Data excerpts:
-*-

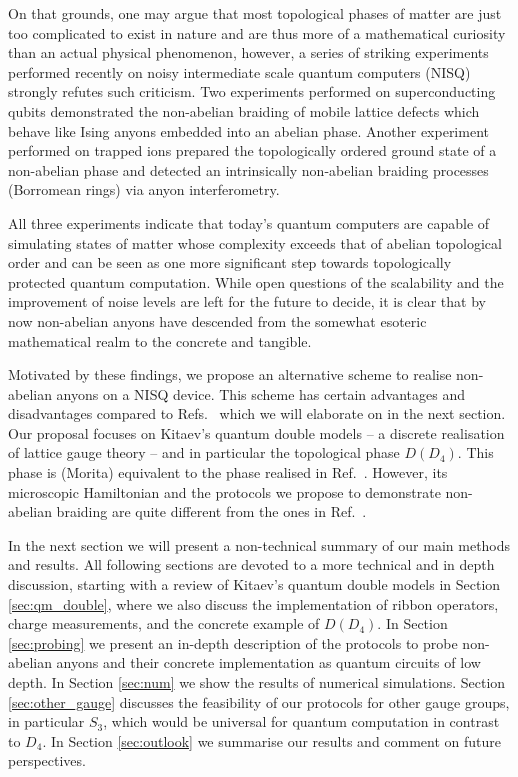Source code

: \documentclass[two column]{article}
\newcommand{\caro}[1]{\textcolor{red}{[#1]}}
\begin{document}
On that grounds, one may argue that most topological phases of matter are just too complicated to exist in nature and are thus more of a mathematical curiosity than an actual physical phenomenon, however, a series of striking experiments \cite{iqbal2023creation,xu,andersen2022observation} performed recently on noisy intermediate scale quantum computers (NISQ) strongly refutes such  criticism. Two experiments performed on superconducting qubits \cite{xu,andersen2022observation} demonstrated the non-abelian braiding of mobile lattice defects which behave like Ising anyons embedded into an abelian phase. Another experiment performed on trapped ions \cite{iqbal2023creation} prepared the topologically ordered ground state of a non-abelian phase and detected an intrinsically non-abelian braiding processes (Borromean rings) via anyon interferometry. 


All three experiments indicate that today's quantum computers are capable of simulating states of matter whose complexity exceeds that of abelian topological order and can be seen as one more significant step towards topologically protected quantum computation. While open questions of the scalability and the improvement of noise levels are left for the future to decide, it is clear that by now non-abelian anyons have descended from the somewhat esoteric mathematical realm to the concrete and tangible.

Motivated by these findings, we propose an alternative scheme to realise non-abelian anyons on a NISQ device. This scheme has certain advantages and disadvantages compared to Refs.~\cite{iqbal2023creation,xu,andersen2022observation} which we will elaborate on in the next section. Our proposal focuses on Kitaev's quantum double models -- a discrete realisation of lattice gauge theory -- and in particular the topological phase $D(D_4)$. This phase is (Morita) equivalent to the phase realised in Ref.~\cite{iqbal2023creation}. However, its microscopic Hamiltonian and the protocols we propose to demonstrate non-abelian braiding are quite different from the ones in Ref.~\cite{iqbal2023creation}. 

In the next section we will present a non-technical summary of our main methods and results. All following sections are devoted to a more technical and in depth discussion, starting with a review of Kitaev's quantum double models in Section \ref{sec:qm_double}, where we also discuss the implementation of ribbon operators, charge measurements, and the concrete example of $D(D_4)$. In Section \ref{sec:probing} we present an in-depth description of the protocols to probe non-abelian anyons and their concrete implementation as quantum circuits of low depth. In Section \ref{sec:num} we show the results of numerical simulations. Section \ref{sec:other_gauge} discusses the feasibility of our protocols for other gauge groups, in particular $S_3$, which would be universal for quantum computation in contrast to $D_4$. In Section \ref{sec:outlook} we summarise our results and comment on future perspectives.
\end{document}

-*-

Exact copy, no pictures: set down all the entries again as they stand.

__ANSWER BELOW__:
Source code

: \documentclass[two column]{article}
\newcommand{\caro}[1]{\textcolor{red}{[#1]}}
\begin{document}
On that grounds, one may argue that most topological phases of matter are just too complicated to exist in nature and are thus more of a mathematical curiosity than an actual physical phenomenon, however, a series of striking experiments \cite{iqbal2023creation,xu,andersen2022observation} performed recently on noisy intermediate scale quantum computers (NISQ) strongly refutes such  criticism. Two experiments performed on superconducting qubits \cite{xu,andersen2022observation} demonstrated the non-abelian braiding of mobile lattice defects which behave like Ising anyons embedded into an abelian phase. Another experiment performed on trapped ions \cite{iqbal2023creation} prepared the topologically ordered ground state of a non-abelian phase and detected an intrinsically non-abelian braiding processes (Borromean rings) via anyon interferometry. 


All three experiments indicate that today's quantum computers are capable of simulating states of matter whose complexity exceeds that of abelian topological order and can be seen as one more significant step towards topologically protected quantum computation. While open questions of the scalability and the improvement of noise levels are left for the future to decide, it is clear that by now non-abelian anyons have descended from the somewhat esoteric mathematical realm to the concrete and tangible.

Motivated by these findings, we propose an alternative scheme to realise non-abelian anyons on a NISQ device. This scheme has certain advantages and disadvantages compared to Refs.~\cite{iqbal2023creation,xu,andersen2022observation} which we will elaborate on in the next section. Our proposal focuses on Kitaev's quantum double models -- a discrete realisation of lattice gauge theory -- and in particular the topological phase $D(D_4)$. This phase is (Morita) equivalent to the phase realised in Ref.~\cite{iqbal2023creation}. However, its microscopic Hamiltonian and the protocols we propose to demonstrate non-abelian braiding are quite different from the ones in Ref.~\cite{iqbal2023creation}. 

In the next section we will present a non-technical summary of our main methods and results. All following sections are devoted to a more technical and in depth discussion, starting with a review of Kitaev's quantum double models in Section \ref{sec:qm_double}, where we also discuss the implementation of ribbon operators, charge measurements, and the concrete example of $D(D_4)$. In Section \ref{sec:probing} we present an in-depth description of the protocols to probe non-abelian anyons and their concrete implementation as quantum circuits of low depth. In Section \ref{sec:num} we show the results of numerical simulations. Section \ref{sec:other_gauge} discusses the feasibility of our protocols for other gauge groups, in particular $S_3$, which would be universal for quantum computation in contrast to $D_4$. In Section \ref{sec:outlook} we summarise our results and comment on future perspectives.
\end{document}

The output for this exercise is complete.